I use seachem prime and just bought a 1ml syringe https://www.ebay.co.uk/itm/BD-Steri...=39095421929223fb551b9a5740cc8d3c507c63b46a9a

Makes everything so much simpler.


----------



## Dr Mike Oxgreen (7 Jun 2020)

For my 25-litre tank, I just do a full tank dose of Prime with every 50% water change. So I add 1 ml using a syringe.

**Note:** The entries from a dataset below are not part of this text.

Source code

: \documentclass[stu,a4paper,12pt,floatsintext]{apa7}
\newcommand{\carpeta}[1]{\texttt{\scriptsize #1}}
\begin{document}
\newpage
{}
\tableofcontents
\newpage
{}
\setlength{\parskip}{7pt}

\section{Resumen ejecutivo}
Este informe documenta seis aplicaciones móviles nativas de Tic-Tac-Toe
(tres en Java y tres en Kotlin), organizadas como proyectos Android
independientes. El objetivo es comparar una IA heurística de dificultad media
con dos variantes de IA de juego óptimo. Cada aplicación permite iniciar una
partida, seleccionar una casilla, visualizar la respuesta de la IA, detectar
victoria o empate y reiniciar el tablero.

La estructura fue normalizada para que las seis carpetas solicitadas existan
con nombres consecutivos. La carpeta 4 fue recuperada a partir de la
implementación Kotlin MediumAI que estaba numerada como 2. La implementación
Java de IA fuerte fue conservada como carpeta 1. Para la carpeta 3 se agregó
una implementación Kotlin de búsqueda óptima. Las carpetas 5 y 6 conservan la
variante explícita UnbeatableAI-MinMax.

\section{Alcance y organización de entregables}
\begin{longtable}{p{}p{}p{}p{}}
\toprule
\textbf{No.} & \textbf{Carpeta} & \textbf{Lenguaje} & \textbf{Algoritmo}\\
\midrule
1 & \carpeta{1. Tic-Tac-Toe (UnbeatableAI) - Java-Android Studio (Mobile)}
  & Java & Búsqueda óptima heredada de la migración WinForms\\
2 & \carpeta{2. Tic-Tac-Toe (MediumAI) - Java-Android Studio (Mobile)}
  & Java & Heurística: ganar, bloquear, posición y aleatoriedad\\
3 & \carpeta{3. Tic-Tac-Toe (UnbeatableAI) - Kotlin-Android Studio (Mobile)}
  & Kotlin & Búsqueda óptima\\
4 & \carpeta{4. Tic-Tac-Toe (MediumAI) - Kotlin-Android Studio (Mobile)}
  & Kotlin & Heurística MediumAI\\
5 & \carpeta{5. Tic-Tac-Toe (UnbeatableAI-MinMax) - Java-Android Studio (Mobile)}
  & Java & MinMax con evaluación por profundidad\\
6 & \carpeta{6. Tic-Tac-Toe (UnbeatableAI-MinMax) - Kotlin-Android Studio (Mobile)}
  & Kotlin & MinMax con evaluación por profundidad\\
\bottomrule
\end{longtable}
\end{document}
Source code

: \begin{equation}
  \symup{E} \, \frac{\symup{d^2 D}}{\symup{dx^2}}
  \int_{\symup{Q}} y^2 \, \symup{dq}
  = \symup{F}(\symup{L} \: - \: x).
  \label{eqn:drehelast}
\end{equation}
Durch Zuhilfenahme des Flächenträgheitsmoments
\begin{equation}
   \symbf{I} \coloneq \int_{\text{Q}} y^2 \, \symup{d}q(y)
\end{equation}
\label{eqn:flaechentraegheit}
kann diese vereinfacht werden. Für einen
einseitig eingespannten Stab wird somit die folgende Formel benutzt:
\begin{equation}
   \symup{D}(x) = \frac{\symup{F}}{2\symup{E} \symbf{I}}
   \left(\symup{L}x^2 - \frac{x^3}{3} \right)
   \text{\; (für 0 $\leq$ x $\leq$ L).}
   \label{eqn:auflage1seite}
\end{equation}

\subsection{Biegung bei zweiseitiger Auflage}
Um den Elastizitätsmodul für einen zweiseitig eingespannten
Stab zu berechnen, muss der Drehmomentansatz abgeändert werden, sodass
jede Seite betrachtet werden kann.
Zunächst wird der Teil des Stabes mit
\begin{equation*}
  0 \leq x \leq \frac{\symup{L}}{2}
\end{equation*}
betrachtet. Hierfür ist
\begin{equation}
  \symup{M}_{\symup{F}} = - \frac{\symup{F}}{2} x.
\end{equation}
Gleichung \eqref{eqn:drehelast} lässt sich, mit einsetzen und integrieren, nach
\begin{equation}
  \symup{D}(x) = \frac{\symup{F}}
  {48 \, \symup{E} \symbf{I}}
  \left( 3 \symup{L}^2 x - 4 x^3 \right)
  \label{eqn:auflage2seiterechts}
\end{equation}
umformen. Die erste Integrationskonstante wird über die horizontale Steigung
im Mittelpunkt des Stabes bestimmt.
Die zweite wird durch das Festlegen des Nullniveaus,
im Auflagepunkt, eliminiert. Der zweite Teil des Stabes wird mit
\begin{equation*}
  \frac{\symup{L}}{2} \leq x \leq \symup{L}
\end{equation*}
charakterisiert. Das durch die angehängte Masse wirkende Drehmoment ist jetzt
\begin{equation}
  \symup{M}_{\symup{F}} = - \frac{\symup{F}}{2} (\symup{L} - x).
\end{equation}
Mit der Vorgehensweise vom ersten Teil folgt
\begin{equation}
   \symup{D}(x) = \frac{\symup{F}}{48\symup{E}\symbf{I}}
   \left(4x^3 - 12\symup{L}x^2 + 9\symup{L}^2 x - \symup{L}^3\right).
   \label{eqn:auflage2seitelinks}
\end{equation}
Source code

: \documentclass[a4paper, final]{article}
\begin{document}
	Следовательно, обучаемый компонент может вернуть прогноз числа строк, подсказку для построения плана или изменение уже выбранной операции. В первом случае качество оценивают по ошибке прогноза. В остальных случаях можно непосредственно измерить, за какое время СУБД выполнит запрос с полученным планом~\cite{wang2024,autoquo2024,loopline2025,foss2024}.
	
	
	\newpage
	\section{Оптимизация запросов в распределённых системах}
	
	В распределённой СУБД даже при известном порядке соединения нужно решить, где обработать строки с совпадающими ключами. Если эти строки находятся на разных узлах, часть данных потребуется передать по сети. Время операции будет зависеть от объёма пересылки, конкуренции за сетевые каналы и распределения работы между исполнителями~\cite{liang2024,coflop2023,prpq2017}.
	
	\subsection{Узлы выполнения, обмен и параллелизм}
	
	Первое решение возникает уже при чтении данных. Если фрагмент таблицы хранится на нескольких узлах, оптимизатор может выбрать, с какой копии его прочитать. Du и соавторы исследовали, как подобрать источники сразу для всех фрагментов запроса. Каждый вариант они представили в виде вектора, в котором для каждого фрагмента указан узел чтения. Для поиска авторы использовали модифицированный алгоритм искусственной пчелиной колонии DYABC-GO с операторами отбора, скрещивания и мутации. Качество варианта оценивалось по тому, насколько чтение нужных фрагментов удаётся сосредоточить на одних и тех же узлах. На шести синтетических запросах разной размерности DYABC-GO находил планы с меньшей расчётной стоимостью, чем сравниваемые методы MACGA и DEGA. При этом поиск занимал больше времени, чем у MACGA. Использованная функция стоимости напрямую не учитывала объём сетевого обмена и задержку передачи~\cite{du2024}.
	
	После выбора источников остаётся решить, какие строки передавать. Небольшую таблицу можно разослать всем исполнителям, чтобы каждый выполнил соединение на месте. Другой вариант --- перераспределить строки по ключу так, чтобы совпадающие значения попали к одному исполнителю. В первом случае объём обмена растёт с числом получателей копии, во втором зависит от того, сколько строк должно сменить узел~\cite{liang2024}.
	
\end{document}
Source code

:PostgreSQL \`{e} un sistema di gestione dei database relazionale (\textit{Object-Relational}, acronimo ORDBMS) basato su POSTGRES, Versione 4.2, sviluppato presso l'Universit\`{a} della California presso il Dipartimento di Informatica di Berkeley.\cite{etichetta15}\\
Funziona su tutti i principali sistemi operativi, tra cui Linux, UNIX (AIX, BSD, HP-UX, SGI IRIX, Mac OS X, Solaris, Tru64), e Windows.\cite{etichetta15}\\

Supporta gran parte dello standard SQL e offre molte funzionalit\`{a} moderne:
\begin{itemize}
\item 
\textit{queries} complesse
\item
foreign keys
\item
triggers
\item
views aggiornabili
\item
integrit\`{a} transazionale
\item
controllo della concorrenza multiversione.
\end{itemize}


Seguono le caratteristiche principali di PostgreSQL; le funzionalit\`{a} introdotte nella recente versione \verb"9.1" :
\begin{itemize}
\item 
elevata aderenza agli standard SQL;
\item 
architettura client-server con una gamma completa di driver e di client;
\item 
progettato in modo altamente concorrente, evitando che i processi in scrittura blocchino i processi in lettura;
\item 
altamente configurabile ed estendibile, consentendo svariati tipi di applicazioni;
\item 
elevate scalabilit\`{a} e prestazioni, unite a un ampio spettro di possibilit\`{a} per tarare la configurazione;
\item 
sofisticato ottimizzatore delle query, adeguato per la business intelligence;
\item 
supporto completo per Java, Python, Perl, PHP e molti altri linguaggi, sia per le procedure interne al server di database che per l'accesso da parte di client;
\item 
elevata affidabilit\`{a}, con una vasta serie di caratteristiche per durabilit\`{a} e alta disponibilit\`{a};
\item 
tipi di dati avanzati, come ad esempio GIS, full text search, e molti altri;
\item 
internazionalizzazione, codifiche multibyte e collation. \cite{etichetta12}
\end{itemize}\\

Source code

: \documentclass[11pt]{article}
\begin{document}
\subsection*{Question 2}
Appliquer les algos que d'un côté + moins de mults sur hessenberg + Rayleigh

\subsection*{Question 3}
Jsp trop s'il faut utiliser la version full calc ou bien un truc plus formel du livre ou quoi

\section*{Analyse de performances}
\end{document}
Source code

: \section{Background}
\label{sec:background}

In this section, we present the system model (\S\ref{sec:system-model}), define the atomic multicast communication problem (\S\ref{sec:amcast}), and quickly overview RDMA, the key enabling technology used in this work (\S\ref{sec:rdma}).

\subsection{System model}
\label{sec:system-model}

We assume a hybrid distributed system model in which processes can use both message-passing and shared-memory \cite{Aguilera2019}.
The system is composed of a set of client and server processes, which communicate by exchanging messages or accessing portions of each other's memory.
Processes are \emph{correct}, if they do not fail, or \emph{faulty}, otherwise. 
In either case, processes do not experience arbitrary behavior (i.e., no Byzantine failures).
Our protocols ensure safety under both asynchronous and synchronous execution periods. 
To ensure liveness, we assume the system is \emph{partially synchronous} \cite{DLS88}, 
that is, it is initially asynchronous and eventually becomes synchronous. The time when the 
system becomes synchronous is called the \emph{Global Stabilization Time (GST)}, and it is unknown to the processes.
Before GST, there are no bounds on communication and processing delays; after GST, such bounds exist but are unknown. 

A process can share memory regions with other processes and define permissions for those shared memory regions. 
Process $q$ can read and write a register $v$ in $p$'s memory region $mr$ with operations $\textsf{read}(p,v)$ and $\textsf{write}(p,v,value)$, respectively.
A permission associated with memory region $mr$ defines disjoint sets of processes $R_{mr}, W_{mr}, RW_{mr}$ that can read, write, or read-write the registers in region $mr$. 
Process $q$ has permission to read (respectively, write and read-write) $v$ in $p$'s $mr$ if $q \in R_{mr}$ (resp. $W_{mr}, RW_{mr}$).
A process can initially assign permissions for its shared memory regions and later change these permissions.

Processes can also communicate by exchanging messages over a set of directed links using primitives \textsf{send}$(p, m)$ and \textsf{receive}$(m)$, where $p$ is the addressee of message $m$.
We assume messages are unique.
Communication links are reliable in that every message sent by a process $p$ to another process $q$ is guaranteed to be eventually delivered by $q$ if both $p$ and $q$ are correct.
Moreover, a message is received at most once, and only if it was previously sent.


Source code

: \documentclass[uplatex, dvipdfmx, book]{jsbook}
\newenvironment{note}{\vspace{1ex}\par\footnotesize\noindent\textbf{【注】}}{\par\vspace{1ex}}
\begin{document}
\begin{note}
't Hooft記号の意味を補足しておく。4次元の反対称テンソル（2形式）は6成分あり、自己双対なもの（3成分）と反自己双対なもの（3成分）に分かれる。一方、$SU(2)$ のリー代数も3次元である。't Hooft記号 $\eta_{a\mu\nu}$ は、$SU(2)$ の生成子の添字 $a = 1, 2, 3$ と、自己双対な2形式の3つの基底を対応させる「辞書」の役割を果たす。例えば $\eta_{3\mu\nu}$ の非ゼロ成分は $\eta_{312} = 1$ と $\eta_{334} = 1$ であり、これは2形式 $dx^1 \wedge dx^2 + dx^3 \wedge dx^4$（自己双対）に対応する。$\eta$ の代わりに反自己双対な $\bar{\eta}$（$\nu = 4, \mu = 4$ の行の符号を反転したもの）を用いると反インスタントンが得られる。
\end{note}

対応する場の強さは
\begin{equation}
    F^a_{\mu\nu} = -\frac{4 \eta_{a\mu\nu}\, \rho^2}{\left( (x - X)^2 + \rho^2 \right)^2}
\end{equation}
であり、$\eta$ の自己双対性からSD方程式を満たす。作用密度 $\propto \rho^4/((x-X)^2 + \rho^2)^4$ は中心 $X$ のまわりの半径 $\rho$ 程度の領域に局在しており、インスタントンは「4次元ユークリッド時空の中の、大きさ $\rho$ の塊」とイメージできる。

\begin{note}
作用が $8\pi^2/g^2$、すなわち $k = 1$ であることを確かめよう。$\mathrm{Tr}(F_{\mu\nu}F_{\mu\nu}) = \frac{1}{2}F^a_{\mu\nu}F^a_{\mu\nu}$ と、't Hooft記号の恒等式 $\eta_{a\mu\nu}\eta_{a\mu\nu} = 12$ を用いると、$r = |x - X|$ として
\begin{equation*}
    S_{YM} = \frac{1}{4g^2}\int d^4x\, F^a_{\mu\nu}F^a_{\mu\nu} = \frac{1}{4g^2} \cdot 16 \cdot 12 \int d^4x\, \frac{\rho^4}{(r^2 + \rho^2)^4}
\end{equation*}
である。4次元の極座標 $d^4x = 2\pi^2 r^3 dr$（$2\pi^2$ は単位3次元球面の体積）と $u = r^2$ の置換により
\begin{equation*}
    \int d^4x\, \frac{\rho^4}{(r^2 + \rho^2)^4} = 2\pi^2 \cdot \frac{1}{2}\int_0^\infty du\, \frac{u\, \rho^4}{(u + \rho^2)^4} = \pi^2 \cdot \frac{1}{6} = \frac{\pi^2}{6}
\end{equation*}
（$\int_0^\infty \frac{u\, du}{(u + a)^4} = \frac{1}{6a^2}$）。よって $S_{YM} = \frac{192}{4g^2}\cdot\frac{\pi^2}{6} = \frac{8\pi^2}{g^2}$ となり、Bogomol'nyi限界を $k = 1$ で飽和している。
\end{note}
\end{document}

I‘ve never had any false positives for NH₃ NO₂ etc.


----------



## milla (8 Jun 2020)

FishKeeper55 said:


> it says 5ml treats 200L, due to small tank size at most 50% water change = 15L, this will be very hard to measure anything under 1mL



You should dose for the full aquarium volume rather than what you add.   Same goes for all medicatiions


----------



## jaypeecee (8 Jun 2020)

Dr Mike Oxgreen said:


> I‘ve never had any false positives for NH₃ NO₂ etc.



Hi @Dr Mike Oxgreen 

That's useful to know. I don't use tap water very often but I know a lot of people that do. So, my question is - which test kits are you using to measure NH₃ and NO₂?

TIA.

JPC


----------



## FishKeeper55 (8 Jun 2020)

milla said:


> You should dose for the full aquarium volume rather than what you add. Same goes for all medicatiions


Why would you want to dose full volume if you doing water change by bucket? Doing 15l water change fill bucket up and dose for 15l, I can understand your reply if you working on large tank where you fill with hose and then add prime to tank, unless I'm missing something? 

Sent from my SM-G950F using Tapatalk


----------



## milla (8 Jun 2020)

You dilute it as soon as you add it to your tank.


----------



## alto (8 Jun 2020)

milla said:


> You dilute it as soon as you add it to your tank.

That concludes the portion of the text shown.